Question

Show that the function $y=Ax+\dfrac{B}{x}$ is a solution of the differential equation ${{x}^{2}}\dfrac{{{d}^{2}}y}{d{{x}^{2}}}+x\dfrac{dy}{dx}-y=0$.

Answer 1

For solving this question you should know about the differential equations and to find the second order derivative of any function. In this question we will find the first order derivative of y and then find the values of A and B and then put these after finding the second order derivative in it. And then we will solve it.
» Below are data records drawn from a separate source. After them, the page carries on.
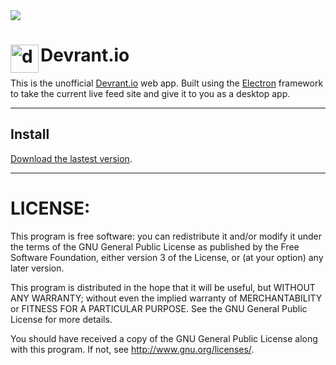 <img src="http://cdn1.tnwcdn.com/wp-content/blogs.dir/1/files/2016/05/devRantTNW-796x417.jpg">

# <img width='45' height="45" align='left' alt='devrant.io logo' src="https://image.winudf.com/1051/01c38350adb60020/icon=150x.png"> Devrant.io
This is the unofficial [Devrant.io](https://www.devrant.io/) web app. Built using the [Electron](http://electron.atom.io/) framework to take the current live feed site and give it to you as a desktop app.

---------------------------------------------------------
## Install

[Download the lastest version](https://github.com/Meadowcottage/Devrant.io/releases).

---------------------------------------------------------
# LICENSE:

This program is free software: you can redistribute it and/or modify
it under the terms of the GNU General Public License as published by
the Free Software Foundation, either version 3 of the License, or
(at your option) any later version.

This program is distributed in the hope that it will be useful,
but WITHOUT ANY WARRANTY; without even the implied warranty of
MERCHANTABILITY or FITNESS FOR A PARTICULAR PURPOSE.  See the
GNU General Public License for more details.

You should have received a copy of the GNU General Public License
along with this program.  If not, see <http://www.gnu.org/licenses/>.
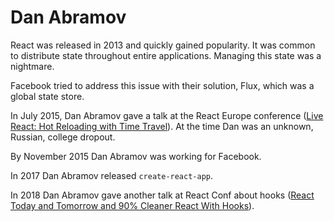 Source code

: # Dan Abramov

React was released in 2013 and quickly gained popularity. It was common to distribute state throughout entire applications. Managing this state was a nightmare.

Facebook tried to address this issue with their solution, Flux, which was a global state store.

In July 2015, Dan Abramov gave a talk at the React Europe conference ([Live React: Hot Reloading with Time Travel](https://www.youtube.com/watch?v=xsSnOQynTHs)). At the time Dan was an unknown, Russian, college dropout.

By November 2015 Dan Abramov was working for Facebook.

In 2017 Dan Abramov released `create-react-app`.

In 2018 Dan Abramov gave another talk at React Conf about hooks ([React Today and Tomorrow and 90% Cleaner React With Hooks](https://www.youtube.com/watch?v=dpw9EHDh2bM)).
Complete step-by-step solution:
So, according to our question it is asked of us to prove that a function $y=Ax+\dfrac{B}{x}$ is a solution of the differential equation ${{x}^{2}}\dfrac{{{d}^{2}}y}{d{{x}^{2}}}+x\dfrac{dy}{dx}-y=0$. So, if it is given then it will be necessary that the function will come if we solve this equation and it is also possible that if we solve the equation then you will get the differential equation. So, if we see that the given function is,
$y=Ax+\dfrac{B}{x}\ldots \ldots \ldots \left( 1 \right)$
Now, if we differentiate it on both sides, then,
$\begin{aligned} & \Rightarrow \dfrac{dy}{dx}=A+B\left( \dfrac{-1}{{{x}^{2}}} \right) \\\ & \Rightarrow \dfrac{dy}{dx}=A-\dfrac{B}{{{x}^{2}}}\ldots \ldots \ldots \left( 2 \right) \\\ \end{aligned}$
Now, the equation is in the second order, so we will differentiate it to the first order derivative again. So, we will get,
$\begin{aligned} & \dfrac{{{d}^{2}}y}{d{{x}^{2}}}=\dfrac{2B}{{{x}^{3}}} \\\ & \Rightarrow B=\dfrac{{{x}^{3}}}{2}\dfrac{{{d}^{2}}y}{d{{x}^{2}}}\ldots \ldots \ldots \left( 3 \right) \\\ \end{aligned}$
Now if we substitute this is equation (2), then we get,
$\begin{aligned} & \Rightarrow \dfrac{dy}{dx}=A-\dfrac{x}{2}\dfrac{{{d}^{2}}y}{d{{x}^{2}}} \\\ & \Rightarrow A=\dfrac{dy}{dx}+\dfrac{x}{2}\dfrac{{{d}^{2}}y}{d{{x}^{2}}}\ldots \ldots \ldots \left( 4 \right) \\\ \end{aligned}$
Now, we will put this value in equation (1) again to get the value of y. So, by substituting (4) and (3) in equation (1), we get,
$\begin{aligned} & \Rightarrow y=\left( \dfrac{dy}{dx}+\dfrac{x}{2}\dfrac{{{d}^{2}}y}{d{{x}^{2}}} \right)x+\left( \dfrac{{{x}^{3}}}{2}\dfrac{{{d}^{2}}y}{d{{x}^{2}}} \right)\dfrac{1}{x} \\\ & \Rightarrow {{x}^{2}}\dfrac{{{d}^{2}}y}{d{{x}^{2}}}+x\dfrac{dy}{dx}-y=0 \\\ \end{aligned}$
So, it is determined as the same as given in the equation. So, it is proved that $y=Ax+\dfrac{B}{x}$ is a solution of ${{x}^{2}}\dfrac{{{d}^{2}}y}{d{{x}^{2}}}+x\dfrac{dy}{dx}-y=0$.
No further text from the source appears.